- [Data for this task]
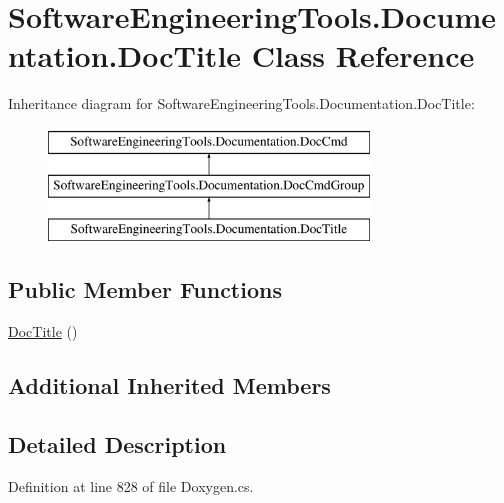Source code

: \hypertarget{class_software_engineering_tools_1_1_documentation_1_1_doc_title}{\section{Software\+Engineering\+Tools.\+Documentation.\+Doc\+Title Class Reference}
\label{class_software_engineering_tools_1_1_documentation_1_1_doc_title}
}
Inheritance diagram for Software\+Engineering\+Tools.\+Documentation.\+Doc\+Title\+:\begin{figure}[H]
\begin{center}
\leavevmode
\includegraphics[height=3.000000cm]{class_software_engineering_tools_1_1_documentation_1_1_doc_title}
\end{center}
\end{figure}
\subsection*{Public Member Functions}
\begin{DoxyCompactItemize}
\item 
\hyperlink{class_software_engineering_tools_1_1_documentation_1_1_doc_title_a7b4a017d58809fcf76a89141f02f997a}{Doc\+Title} ()
\end{DoxyCompactItemize}
\subsection*{Additional Inherited Members}


\subsection{Detailed Description}


Definition at line 828 of file Doxygen.\+cs.




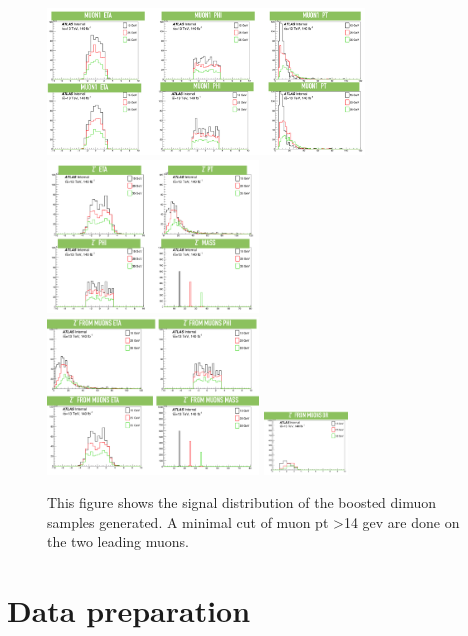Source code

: \begin{figure}[!htb]
    \begin{center}
        \includegraphics[width=0.75\textwidth]{figures/chapter_dimuon/dimuonISRdist1}
        \includegraphics[width=0.5\textwidth]{figures/chapter_dimuon/dimuonISRdist2}
        \includegraphics[width=0.5\textwidth]{figures/chapter_dimuon/dimuonISRdist3}
        \includegraphics[width=0.2\textwidth]{figures/chapter_dimuon/dimuonISRdist4}
        \caption{
        This figure shows the signal distribution of the boosted dimuon samples generated. A minimal cut of muon pt >14 gev are done on the two leading muons. }
            \label{fig:boosted}
    \end{center}
\end{figure}


\section{Data preparation}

- [Your task] The output should be the material above, copied exactly, without its pictures.

- [Expected answer]
Source code

: \hypertarget{class_software_engineering_tools_1_1_documentation_1_1_doc_title}{\section{Software\+Engineering\+Tools.\+Documentation.\+Doc\+Title Class Reference}
\label{class_software_engineering_tools_1_1_documentation_1_1_doc_title}
}
Inheritance diagram for Software\+Engineering\+Tools.\+Documentation.\+Doc\+Title\+:\begin{figure}[H]
\begin{center}
\leavevmode
\includegraphics[height=3.000000cm]{class_software_engineering_tools_1_1_documentation_1_1_doc_title}
\end{center}
\end{figure}
\subsection*{Public Member Functions}
\begin{DoxyCompactItemize}
\item 
\hyperlink{class_software_engineering_tools_1_1_documentation_1_1_doc_title_a7b4a017d58809fcf76a89141f02f997a}{Doc\+Title} ()
\end{DoxyCompactItemize}
\subsection*{Additional Inherited Members}


\subsection{Detailed Description}


Definition at line 828 of file Doxygen.\+cs.




Source code

: \begin{figure}[!htb]
    \begin{center}
        \includegraphics[width=0.75\textwidth]{figures/chapter_dimuon/dimuonISRdist1}
        \includegraphics[width=0.5\textwidth]{figures/chapter_dimuon/dimuonISRdist2}
        \includegraphics[width=0.5\textwidth]{figures/chapter_dimuon/dimuonISRdist3}
        \includegraphics[width=0.2\textwidth]{figures/chapter_dimuon/dimuonISRdist4}
        \caption{
        This figure shows the signal distribution of the boosted dimuon samples generated. A minimal cut of muon pt >14 gev are done on the two leading muons. }
            \label{fig:boosted}
    \end{center}
\end{figure}


\section{Data preparation}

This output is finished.